1814-1880

Barsi was born in Florence in 1814. He was drawn to classical studies and was a pupil of the Piarists at San Giovannino (especially the Greek scholar Giovanni Zucconi, Inghirami and the Hebrew scholar Angelo Paggi). His detailed studies in Biblical exegesis led him to bring together the theological liberalism of the controversial theological school of Tübingen and the works of Johann Adam Möhler and Franz Anton Staudenmaier.

While still a young man, he was thrown out of the seminary because it was felt that his mind was too inclined to mix Church and modernity, and he was allowed to enter the priesthood only after the intervention of Ferdinando Minucci, the archbishop of Florence. He was elected a canon of Florence Cathedral, but this did not divert him from his activities as scholar and politician.

1848 saw Amerigo Barsi becoming a member of the Italian Parliament, but also witnessed the condemnation of one of his pamphlets, La religione dello Stato, in which he defended the idea of a Catholic State religion that could give guidance to those laymen in authority, even if they had no power to affect decisions on religious issues. In it he affirmed the need to defend freedom of conscience while, at the same time, as far as the law was concerned, he stressed the need to reconcile different truths and to grant the Jews equality under the law.
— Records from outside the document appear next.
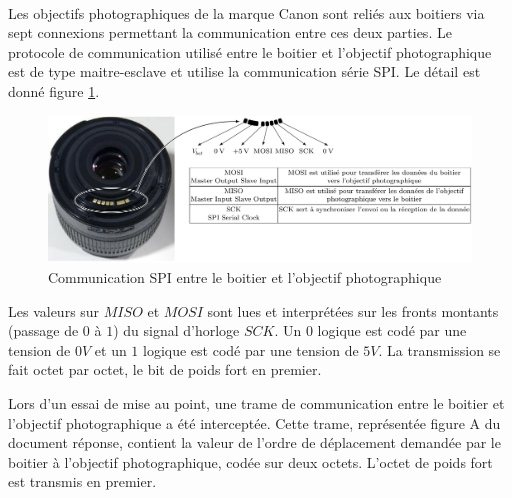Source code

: 
~\

Les objectifs photographiques de la marque Canon sont reliés aux boitiers via sept connexions permettant la communication entre ces deux parties. Le protocole de communication utilisé entre le boitier et l'objectif photographique est de type maitre-esclave et utilise la communication série SPI. Le détail est donné figure \ref{img07}.

\begin{figure}[!h]
\centering\includegraphics[width=0.9\linewidth]{img/figure_07}
 \caption{Communication SPI entre le boitier et l'objectif photographique}
  \label{img07}
\end{figure}

Les valeurs sur $MISO$ et $MOSI$ sont lues et interprétées sur les fronts montants (passage de $0$ à $1$) du signal d'horloge $SCK$. Un $0$ logique est codé par une tension de $0V$ et un $1$ logique est codé par une tension de $5V$. La transmission se fait octet par octet, le bit de poids fort en premier.

Lors d'un essai de mise au point, une trame de communication entre le boitier et l'objectif photographique a été interceptée. Cette trame, représentée figure A du document réponse, contient la valeur de l'ordre de déplacement demandée par le boitier à l'objectif photographique, codée sur deux octets. L'octet de poids fort est transmis en premier.



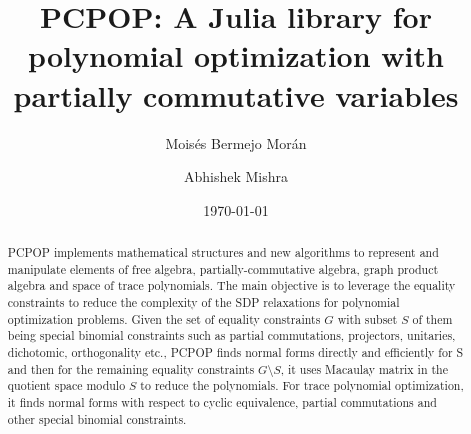 \documentclass[11pt]{scrartcl}
\title{\Large PCPOP: A Julia library for polynomial optimization with partially commutative variables}
\author[2]{Moisés Bermejo Morán}
\author[1]{Abhishek Mishra}
\affil[1]{\large Laboratoire d'Information Quantique, Université libre de Bruxelles, Belgium}
\affil[2]{\large Bilkent University, Türkiye}
\date{\today}
\begin{document}
\maketitle

\begin{abstract}
PCPOP implements mathematical structures and new algorithms to represent and manipulate elements of free algebra, partially-commutative algebra, graph product algebra and space of trace polynomials. The main objective is to leverage the equality constraints to reduce the complexity of the SDP relaxations for polynomial optimization problems. Given the set of equality constraints $G$ with subset $S$ of them being special binomial constraints such as partial commutations, projectors, unitaries, dichotomic, orthogonality etc., PCPOP finds normal forms directly and efficiently for S and then for the remaining equality constraints $G \setminus S$, it uses Macaulay matrix in the quotient space modulo $S$ to reduce the polynomials. For trace polynomial optimization, it finds normal forms with respect to cyclic equivalence, partial commutations and other special binomial constraints. 
\end{abstract}













\printbibliography
\end{document}
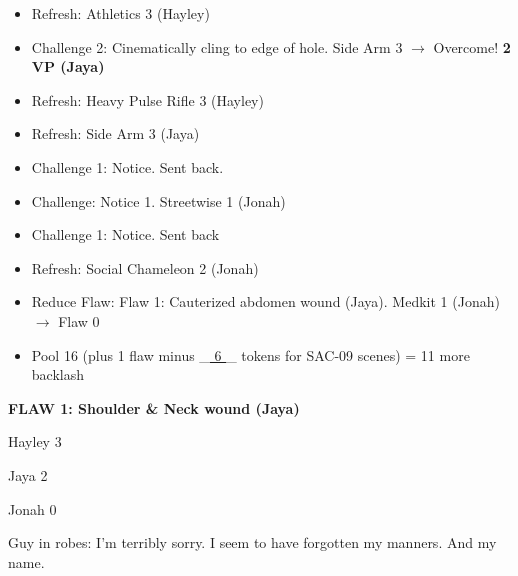 \begin{itemize}[noitemsep,topsep=0pt]
\item Refresh: Athletics 3 (Hayley)
\item Challenge 2: Cinematically cling to edge of hole.  Side Arm 3 $\rightarrow$  Overcome! \textbf{2 VP (Jaya)}
\item Refresh: Heavy Pulse Rifle 3 (Hayley)
\item Refresh: Side Arm 3 (Jaya)
\item Challenge 1: Notice.  Sent back.
\item Challenge: Notice 1.  Streetwise 1 (Jonah)
\item Challenge 1: Notice.  Sent back
\item Refresh: Social Chameleon 2 (Jonah)
\item Reduce Flaw:  {\color[RGB]{255,0,0}Flaw 1: Cauterized abdomen wound (Jaya).}   Medkit 1 (Jonah) $\rightarrow$ Flaw 0
\item Pool 16 (plus 1 flaw minus \_\underline{ 6 }\_ tokens for SAC-09 scenes) = 11 more backlash
\end{itemize}





\textbf{ {\color[RGB]{255,0,0}FLAW 1: Shoulder \& Neck wound (Jaya)} }





{\parskip=0pt
Hayley 3

Jaya 2

Jonah 0
}







Guy in robes: I'm terribly sorry.  I seem to have forgotten my manners.  And my name.


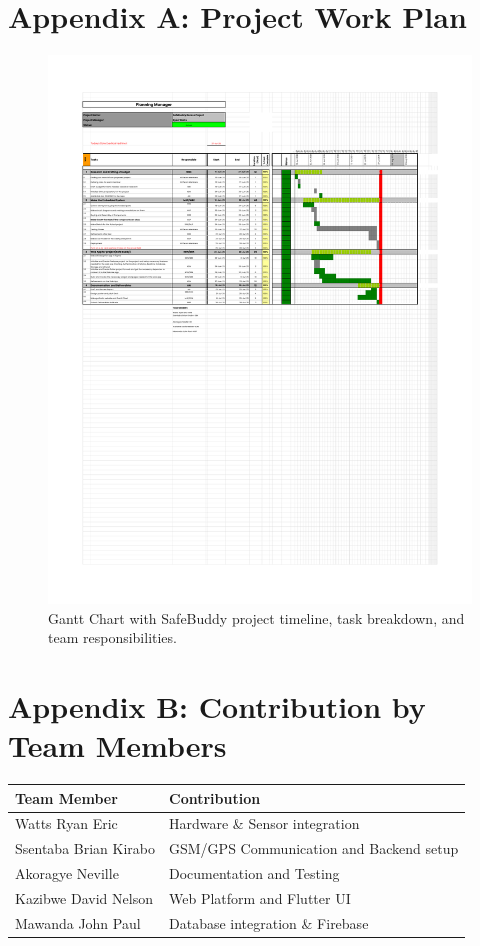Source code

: \documentclass[12pt]{article}
\begin{document}
\section*{Appendix A: Project Work Plan}

\begin{figure}[H]
  \centering
  \includegraphics[width=\textwidth]{Gantt_Chart.pdf}
  \caption{Gantt Chart with SafeBuddy project timeline, task breakdown, and team responsibilities.}
  \label{fig:gantt}
\end{figure}

\section*{Appendix B: Contribution by Team Members}
\begin{longtable}{@{}ll@{}}
\toprule
\textbf{Team Member} & \textbf{Contribution} \\
\midrule
Watts Ryan Eric & Hardware \& Sensor integration \\
Ssentaba Brian Kirabo & GSM/GPS Communication and Backend setup \\
Akoragye Neville & Documentation and Testing \\
Kazibwe David Nelson & Web Platform and Flutter UI \\
Mawanda John Paul & Database integration \& Firebase \\
\bottomrule
\end{longtable}
\end{document}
In the following years he devoted himself to translations, especially La ragion filosofica e la ragion cattolica by Gioacchino Ventura. In 1857 the newly elected archbishop Giovacchino Limberti appointed him vicar general in the diocese of Florence, and to this role he devoted the next 23 years of work, years involving difficult historical circumstances.

Amerigo Barsi died in Florence in 1880, having turned down an episcopal position that he was offered by Pope Leo XIII. Probably because he remembered what had happened to him in the past, during the judicial proceedings that culminated in the condemnation of the book De’ nuovi studi della filosofia he remained close to Raffaello Caverni, who demonstrated his friendship and gratitude by dedicating to him the publication Dell’antichità dell’uomo secondo la scienza moderna.